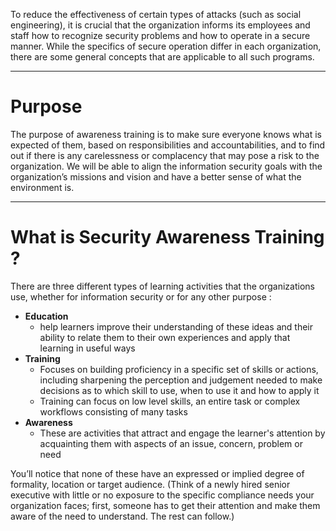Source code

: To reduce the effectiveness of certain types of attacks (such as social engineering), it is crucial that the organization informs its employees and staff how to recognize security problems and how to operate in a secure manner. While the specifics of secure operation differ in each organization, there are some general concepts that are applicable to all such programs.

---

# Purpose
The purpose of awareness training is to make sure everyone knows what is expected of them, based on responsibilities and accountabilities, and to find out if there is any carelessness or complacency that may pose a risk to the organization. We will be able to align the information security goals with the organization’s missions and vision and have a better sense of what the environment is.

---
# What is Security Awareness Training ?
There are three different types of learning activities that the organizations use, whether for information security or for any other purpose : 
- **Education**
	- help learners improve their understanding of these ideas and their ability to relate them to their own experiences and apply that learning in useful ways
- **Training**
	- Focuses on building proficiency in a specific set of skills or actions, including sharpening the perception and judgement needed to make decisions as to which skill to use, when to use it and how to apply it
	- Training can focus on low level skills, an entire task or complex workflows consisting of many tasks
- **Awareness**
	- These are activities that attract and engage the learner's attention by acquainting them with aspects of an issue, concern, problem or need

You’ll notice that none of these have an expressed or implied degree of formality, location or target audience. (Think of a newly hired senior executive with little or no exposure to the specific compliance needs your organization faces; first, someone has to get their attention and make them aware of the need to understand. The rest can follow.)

----------

BRIEF =>
Transcribe word for word the lines from the one holding "- Focuses on" to the last line of the listing above, inclusive.

PROBLEM SOLUTION =>
	- Focuses on building proficiency in a specific set of skills or actions, including sharpening the perception and judgement needed to make decisions as to which skill to use, when to use it and how to apply it
	- Training can focus on low level skills, an entire task or complex workflows consisting of many tasks
- **Awareness**
	- These are activities that attract and engage the learner's attention by acquainting them with aspects of an issue, concern, problem or need

You’ll notice that none of these have an expressed or implied degree of formality, location or target audience. (Think of a newly hired senior executive with little or no exposure to the specific compliance needs your organization faces; first, someone has to get their attention and make them aware of the need to understand. The rest can follow.)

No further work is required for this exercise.